• **Task to carry out**: When you retype the data, keep every word exactly and include none of the pictures.

Source data:
━━━
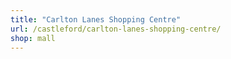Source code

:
 ```yaml
---
title: "Carlton Lanes Shopping Centre"
url: /castleford/carlton-lanes-shopping-centre/
shop: mall
---
```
━━━
• **Response area**:
Source code

:
 ```yaml
---
title: "Carlton Lanes Shopping Centre"
url: /castleford/carlton-lanes-shopping-centre/
shop: mall
---
```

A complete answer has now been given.